Italia : Paese di Pensionati



Italia Paese con sette giovani su dieci ancora a casa con i genitori e con la classi sociali che 
'esplodono'. E' l'impietoso ritratto del Belpaese fatto dall'Istat nel Rapporto annuale.

L'Istat traccia una nuova mappa socio-economica dell'Italia, dividendo il Paese in nove gruppi in base al reddito, al titolo di studio, alla cittadinanza e non guardando così più solo alla professione, come nelle tradizionali classificazioni. 
I due sottoinsiemi più numerosi sono quelli delle 'famiglie di impiegati', 
appartenete alla fascia benestante (4,6 milioni di nuclei per un totale di 12,2 milioni di persone) e delle 'famiglie degli operai in pensione', fascia a reddito medio (5,8 milioni per un totale di oltre 10,5 milioni di persone). Per l'Istat il gruppo più svantaggiato economicamente è quello delle 'famiglie a basso reddito con stranieri' (1,8 milioni pari a 4,7 milioni di persone), seguono le 'famiglie a basso reddito di soli italiani' (1,9 milioni che comprendono 8,3 milioni di soggetti), le meno numerose 'famiglie tradizionali della provincia' e il gruppo che riunisce 'anziane sole e giovani disoccupati'. A reddito medio sono invece considerate oltre alle famiglie di operai in pensione, quelle di 'giovani blu collar' (2,9 milioni, pari a 6,2 milioni di persone). Nell'area dei benestanti, l'Istat inserisce oltre alle 'famiglie di impiegati', quelle etichettate 'pensioni d'argento' (2,4 milioni, per 5,2 milioni di persone). Il primo posto sul podio dei più ricchi spetta alla 'classe dirigente' 
(1,8 milioni di famiglie, pari a 4,6 milioni di persone).

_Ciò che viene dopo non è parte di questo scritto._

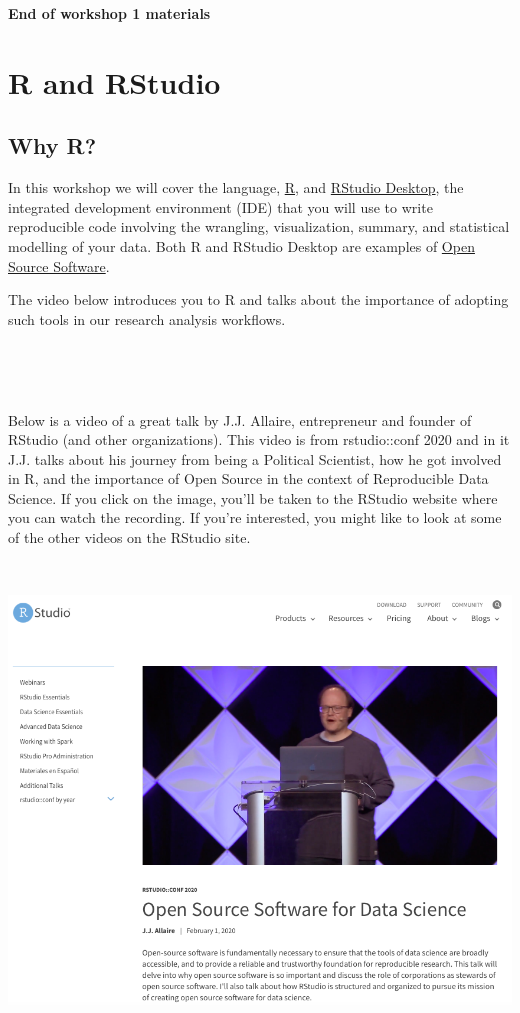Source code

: \documentclass[
]{book}
\begin{document}
\textbf{End of workshop 1 materials}

\hypertarget{r-and-rstudio}{%
\chapter{R and RStudio}\label{r-and-rstudio}}

\hypertarget{why-r}{%
\section{Why R?}\label{why-r}}

In this workshop we will cover the language, \href{https://www.r-project.org/about.html}{R}, and \href{https://posit.co/products/open-source/rstudio}{RStudio Desktop}, the integrated development environment (IDE) that you will use to write reproducible code involving the wrangling, visualization, summary, and statistical modelling of your data. Both R and RStudio Desktop are examples of \href{https://opensource.com/resources/what-open-source}{Open Source Software}.

The video below introduces you to R and talks about the importance of adopting such tools in our research analysis workflows.

~~

~~

Below is a video of a great talk by J.J. Allaire, entrepreneur and founder of RStudio (and other organizations). This video is from rstudio::conf 2020 and in it J.J. talks about his journey from being a Political Scientist, how he got involved in R, and the importance of Open Source in the context of Reproducible Data Science. If you click on the image, you'll be taken to the RStudio website where you can watch the recording. If you're interested, you might like to look at some of the other videos on the RStudio site.

~~

\href{https://rstudio.com/resources/rstudioconf-2020/open-source-software-for-data-science/}{\includegraphics{images/jj_allaire.png}}
\end{document}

Addio agli operai - La classe operaia e il ceto medio "sono sempre state le più radicate nella struttura 
produttiva del nostro Paese" ma "oggi la prima - osserva l'Istat - ha abbandonato il ruolo di spinta 
all'equità sociale mentre la seconda non è più alla guida del cambiamento e dell'evoluzione sociale". Si assiste quindi a una "perdita dell'identità di classe, legata alla precarizzazione ed alla frammentazione dei percorsi lavorativi". Per l'Istituto ci sono interi segmenti di popolazione che "non rientrano più nelle classiche partizioni: giovani con alto titolo di studio sono occupati in modo precario, stranieri di seconda generazione che non hanno il background culturale dei genitori, stranieri di prima generazione cui non viene riconosciuto il titolo di studio conseguito, una fetta sempre più grande di esclusi dal mondo del lavoro dovuta - sottolinea l'Istituto - anche al progressivo invecchiamento della popolazione". Ecco che nella nuova geografia dell'Istat "la classe operaia", che "ha perso il suo connotato univoco", si ritrova "per quasi la metà dei casi nel gruppo dei 'giovani blue-collar'", composto da molte coppie senza figli, e "per la restante quota nei due gruppi di famiglie a basso reddito, di soli italiani o con stranieri". Anche la piccola borghesia si distribuisce su più gruppi sociali, in particolare "tra le famiglie di impiegati, di operai 
in pensione e le famiglie tradizionali della provincia". Secondo l'Istituto "la classe media impiegatizia è invece ben rappresentabile nella società italiana, 
ricadendo per l'83,5% nelle 'famiglie di impiegati'".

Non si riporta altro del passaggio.